Source data:
________________________
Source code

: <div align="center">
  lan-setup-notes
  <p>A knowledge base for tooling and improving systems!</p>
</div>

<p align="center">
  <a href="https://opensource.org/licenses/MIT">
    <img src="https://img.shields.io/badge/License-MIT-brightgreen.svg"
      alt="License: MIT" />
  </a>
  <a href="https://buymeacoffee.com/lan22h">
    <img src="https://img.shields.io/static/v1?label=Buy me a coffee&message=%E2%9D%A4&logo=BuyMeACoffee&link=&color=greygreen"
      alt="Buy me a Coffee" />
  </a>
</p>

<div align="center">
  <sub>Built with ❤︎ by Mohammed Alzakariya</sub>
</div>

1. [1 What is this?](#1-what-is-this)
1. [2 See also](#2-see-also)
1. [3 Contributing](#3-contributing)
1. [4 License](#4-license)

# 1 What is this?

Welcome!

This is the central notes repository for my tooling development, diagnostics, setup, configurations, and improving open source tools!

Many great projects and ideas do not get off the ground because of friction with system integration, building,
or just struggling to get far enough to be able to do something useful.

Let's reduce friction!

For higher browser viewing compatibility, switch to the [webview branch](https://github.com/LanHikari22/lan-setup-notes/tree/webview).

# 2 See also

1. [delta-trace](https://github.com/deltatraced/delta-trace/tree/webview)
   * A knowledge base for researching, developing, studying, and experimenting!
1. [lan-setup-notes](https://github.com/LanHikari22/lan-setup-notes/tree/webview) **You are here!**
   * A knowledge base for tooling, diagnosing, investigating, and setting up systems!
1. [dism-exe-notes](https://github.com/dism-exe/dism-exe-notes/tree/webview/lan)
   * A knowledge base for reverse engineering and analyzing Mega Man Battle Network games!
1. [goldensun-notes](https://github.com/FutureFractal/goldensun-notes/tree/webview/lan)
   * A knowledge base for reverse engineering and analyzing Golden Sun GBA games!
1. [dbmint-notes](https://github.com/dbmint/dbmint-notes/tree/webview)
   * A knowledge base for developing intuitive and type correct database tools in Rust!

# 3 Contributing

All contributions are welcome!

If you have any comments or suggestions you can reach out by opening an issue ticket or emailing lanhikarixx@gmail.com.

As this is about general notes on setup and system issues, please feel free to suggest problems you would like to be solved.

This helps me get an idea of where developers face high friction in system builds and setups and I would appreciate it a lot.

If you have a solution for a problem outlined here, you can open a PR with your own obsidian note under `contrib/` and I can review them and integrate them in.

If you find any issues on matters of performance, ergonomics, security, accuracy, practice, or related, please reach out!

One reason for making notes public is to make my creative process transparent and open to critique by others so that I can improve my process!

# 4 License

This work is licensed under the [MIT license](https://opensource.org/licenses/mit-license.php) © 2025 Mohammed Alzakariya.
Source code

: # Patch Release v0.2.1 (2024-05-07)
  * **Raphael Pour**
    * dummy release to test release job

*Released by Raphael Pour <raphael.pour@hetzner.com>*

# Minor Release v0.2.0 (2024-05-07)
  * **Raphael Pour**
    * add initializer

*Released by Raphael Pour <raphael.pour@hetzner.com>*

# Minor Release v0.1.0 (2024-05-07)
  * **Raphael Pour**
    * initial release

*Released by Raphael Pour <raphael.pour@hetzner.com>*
________________________
Your instructions
Every record shown above should appear again in your answer, unchanged.

Expected answer
Source code

: <div align="center">
  lan-setup-notes
  <p>A knowledge base for tooling and improving systems!</p>
</div>

<p align="center">
  <a href="https://opensource.org/licenses/MIT">
    <img src="https://img.shields.io/badge/License-MIT-brightgreen.svg"
      alt="License: MIT" />
  </a>
  <a href="https://buymeacoffee.com/lan22h">
    <img src="https://img.shields.io/static/v1?label=Buy me a coffee&message=%E2%9D%A4&logo=BuyMeACoffee&link=&color=greygreen"
      alt="Buy me a Coffee" />
  </a>
</p>

<div align="center">
  <sub>Built with ❤︎ by Mohammed Alzakariya</sub>
</div>

1. [1 What is this?](#1-what-is-this)
1. [2 See also](#2-see-also)
1. [3 Contributing](#3-contributing)
1. [4 License](#4-license)

# 1 What is this?

Welcome!

This is the central notes repository for my tooling development, diagnostics, setup, configurations, and improving open source tools!

Many great projects and ideas do not get off the ground because of friction with system integration, building,
or just struggling to get far enough to be able to do something useful.

Let's reduce friction!

For higher browser viewing compatibility, switch to the [webview branch](https://github.com/LanHikari22/lan-setup-notes/tree/webview).

# 2 See also

1. [delta-trace](https://github.com/deltatraced/delta-trace/tree/webview)
   * A knowledge base for researching, developing, studying, and experimenting!
1. [lan-setup-notes](https://github.com/LanHikari22/lan-setup-notes/tree/webview) **You are here!**
   * A knowledge base for tooling, diagnosing, investigating, and setting up systems!
1. [dism-exe-notes](https://github.com/dism-exe/dism-exe-notes/tree/webview/lan)
   * A knowledge base for reverse engineering and analyzing Mega Man Battle Network games!
1. [goldensun-notes](https://github.com/FutureFractal/goldensun-notes/tree/webview/lan)
   * A knowledge base for reverse engineering and analyzing Golden Sun GBA games!
1. [dbmint-notes](https://github.com/dbmint/dbmint-notes/tree/webview)
   * A knowledge base for developing intuitive and type correct database tools in Rust!

# 3 Contributing

All contributions are welcome!

If you have any comments or suggestions you can reach out by opening an issue ticket or emailing lanhikarixx@gmail.com.

As this is about general notes on setup and system issues, please feel free to suggest problems you would like to be solved.

This helps me get an idea of where developers face high friction in system builds and setups and I would appreciate it a lot.

If you have a solution for a problem outlined here, you can open a PR with your own obsidian note under `contrib/` and I can review them and integrate them in.

If you find any issues on matters of performance, ergonomics, security, accuracy, practice, or related, please reach out!

One reason for making notes public is to make my creative process transparent and open to critique by others so that I can improve my process!

# 4 License

This work is licensed under the [MIT license](https://opensource.org/licenses/mit-license.php) © 2025 Mohammed Alzakariya.
Source code

: # Patch Release v0.2.1 (2024-05-07)
  * **Raphael Pour**
    * dummy release to test release job

*Released by Raphael Pour <raphael.pour@hetzner.com>*

# Minor Release v0.2.0 (2024-05-07)
  * **Raphael Pour**
    * add initializer

*Released by Raphael Pour <raphael.pour@hetzner.com>*

# Minor Release v0.1.0 (2024-05-07)
  * **Raphael Pour**
    * initial release

*Released by Raphael Pour <raphael.pour@hetzner.com>*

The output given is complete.